Exercise:
Copy the lines below exactly. No picture goes into the copy.

[Input records Boundary: Start]

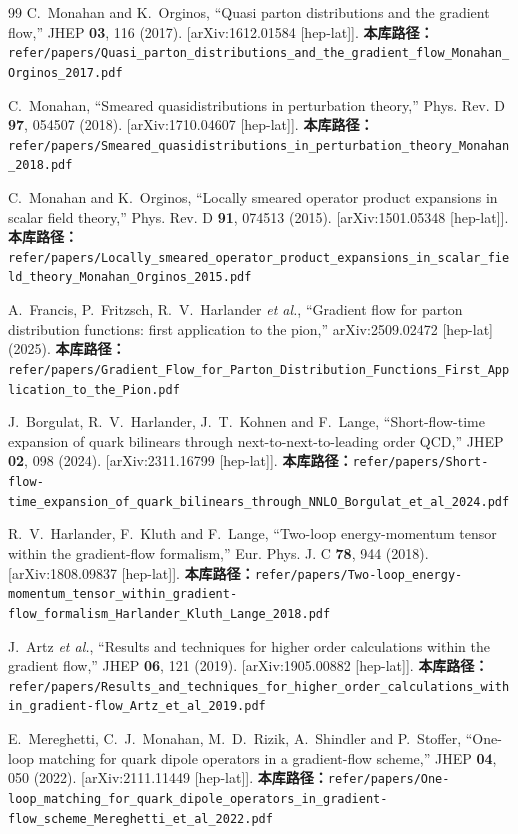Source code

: \documentclass[12pt,a4paper]{ctexart}
\theoremstyle{definition}
\begin{document}
\begin{thebibliography}{99}
C.~Monahan and K.~Orginos,
``Quasi parton distributions and the gradient flow,''
JHEP \textbf{03}, 116 (2017).
[arXiv:1612.01584 [hep-lat]].
\textbf{本库路径：}\texttt{refer/papers/Quasi\_parton\_distributions\_and\_the\_gradient\_flow\_Monahan\_Orginos\_2017.pdf}

C.~Monahan,
``Smeared quasidistributions in perturbation theory,''
Phys. Rev. D \textbf{97}, 054507 (2018).
[arXiv:1710.04607 [hep-lat]].
\textbf{本库路径：}\texttt{refer/papers/Smeared\_quasidistributions\_in\_perturbation\_theory\_Monahan\_2018.pdf}

C.~Monahan and K.~Orginos,
``Locally smeared operator product expansions in scalar field theory,''
Phys. Rev. D \textbf{91}, 074513 (2015).
[arXiv:1501.05348 [hep-lat]].
\textbf{本库路径：}\texttt{refer/papers/Locally\_smeared\_operator\_product\_expansions\_in\_scalar\_field\_theory\_Monahan\_Orginos\_2015.pdf}

A.~Francis, P.~Fritzsch, R.~V.~Harlander \textit{et al.},
``Gradient flow for parton distribution functions: first application to the pion,''
arXiv:2509.02472 [hep-lat] (2025).
\textbf{本库路径：}\texttt{refer/papers/Gradient\_Flow\_for\_Parton\_Distribution\_Functions\_First\_Application\_to\_the\_Pion.pdf}

J.~Borgulat, R.~V.~Harlander, J.~T.~Kohnen and F.~Lange,
``Short-flow-time expansion of quark bilinears through next-to-next-to-leading order QCD,''
JHEP \textbf{02}, 098 (2024).
[arXiv:2311.16799 [hep-lat]].
\textbf{本库路径：}\texttt{refer/papers/Short-flow-time\_expansion\_of\_quark\_bilinears\_through\_NNLO\_Borgulat\_et\_al\_2024.pdf}

R.~V.~Harlander, F.~Kluth and F.~Lange,
``Two-loop energy-momentum tensor within the gradient-flow formalism,''
Eur. Phys. J. C \textbf{78}, 944 (2018).
[arXiv:1808.09837 [hep-lat]].
\textbf{本库路径：}\texttt{refer/papers/Two-loop\_energy-momentum\_tensor\_within\_gradient-flow\_formalism\_Harlander\_Kluth\_Lange\_2018.pdf}

J.~Artz \textit{et al.},
``Results and techniques for higher order calculations within the gradient flow,''
JHEP \textbf{06}, 121 (2019).
[arXiv:1905.00882 [hep-lat]].
\textbf{本库路径：}\texttt{refer/papers/Results\_and\_techniques\_for\_higher\_order\_calculations\_within\_gradient-flow\_Artz\_et\_al\_2019.pdf}

E.~Mereghetti, C.~J.~Monahan, M.~D.~Rizik, A.~Shindler and P.~Stoffer,
``One-loop matching for quark dipole operators in a gradient-flow scheme,''
JHEP \textbf{04}, 050 (2022).
[arXiv:2111.11449 [hep-lat]].
\textbf{本库路径：}\texttt{refer/papers/One-loop\_matching\_for\_quark\_dipole\_operators\_in\_gradient-flow\_scheme\_Mereghetti\_et\_al\_2022.pdf}


\end{thebibliography}
\end{document}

[Input records Boundary: End]

Answer to this exercise:
Source code

: \documentclass[12pt,a4paper]{ctexart}
\theoremstyle{definition}
\begin{document}
\begin{thebibliography}{99}
C.~Monahan and K.~Orginos,
``Quasi parton distributions and the gradient flow,''
JHEP \textbf{03}, 116 (2017).
[arXiv:1612.01584 [hep-lat]].
\textbf{本库路径：}\texttt{refer/papers/Quasi\_parton\_distributions\_and\_the\_gradient\_flow\_Monahan\_Orginos\_2017.pdf}

C.~Monahan,
``Smeared quasidistributions in perturbation theory,''
Phys. Rev. D \textbf{97}, 054507 (2018).
[arXiv:1710.04607 [hep-lat]].
\textbf{本库路径：}\texttt{refer/papers/Smeared\_quasidistributions\_in\_perturbation\_theory\_Monahan\_2018.pdf}

C.~Monahan and K.~Orginos,
``Locally smeared operator product expansions in scalar field theory,''
Phys. Rev. D \textbf{91}, 074513 (2015).
[arXiv:1501.05348 [hep-lat]].
\textbf{本库路径：}\texttt{refer/papers/Locally\_smeared\_operator\_product\_expansions\_in\_scalar\_field\_theory\_Monahan\_Orginos\_2015.pdf}

A.~Francis, P.~Fritzsch, R.~V.~Harlander \textit{et al.},
``Gradient flow for parton distribution functions: first application to the pion,''
arXiv:2509.02472 [hep-lat] (2025).
\textbf{本库路径：}\texttt{refer/papers/Gradient\_Flow\_for\_Parton\_Distribution\_Functions\_First\_Application\_to\_the\_Pion.pdf}

J.~Borgulat, R.~V.~Harlander, J.~T.~Kohnen and F.~Lange,
``Short-flow-time expansion of quark bilinears through next-to-next-to-leading order QCD,''
JHEP \textbf{02}, 098 (2024).
[arXiv:2311.16799 [hep-lat]].
\textbf{本库路径：}\texttt{refer/papers/Short-flow-time\_expansion\_of\_quark\_bilinears\_through\_NNLO\_Borgulat\_et\_al\_2024.pdf}

R.~V.~Harlander, F.~Kluth and F.~Lange,
``Two-loop energy-momentum tensor within the gradient-flow formalism,''
Eur. Phys. J. C \textbf{78}, 944 (2018).
[arXiv:1808.09837 [hep-lat]].
\textbf{本库路径：}\texttt{refer/papers/Two-loop\_energy-momentum\_tensor\_within\_gradient-flow\_formalism\_Harlander\_Kluth\_Lange\_2018.pdf}

J.~Artz \textit{et al.},
``Results and techniques for higher order calculations within the gradient flow,''
JHEP \textbf{06}, 121 (2019).
[arXiv:1905.00882 [hep-lat]].
\textbf{本库路径：}\texttt{refer/papers/Results\_and\_techniques\_for\_higher\_order\_calculations\_within\_gradient-flow\_Artz\_et\_al\_2019.pdf}

E.~Mereghetti, C.~J.~Monahan, M.~D.~Rizik, A.~Shindler and P.~Stoffer,
``One-loop matching for quark dipole operators in a gradient-flow scheme,''
JHEP \textbf{04}, 050 (2022).
[arXiv:2111.11449 [hep-lat]].
\textbf{本库路径：}\texttt{refer/papers/One-loop\_matching\_for\_quark\_dipole\_operators\_in\_gradient-flow\_scheme\_Mereghetti\_et\_al\_2022.pdf}


\end{thebibliography}
\end{document}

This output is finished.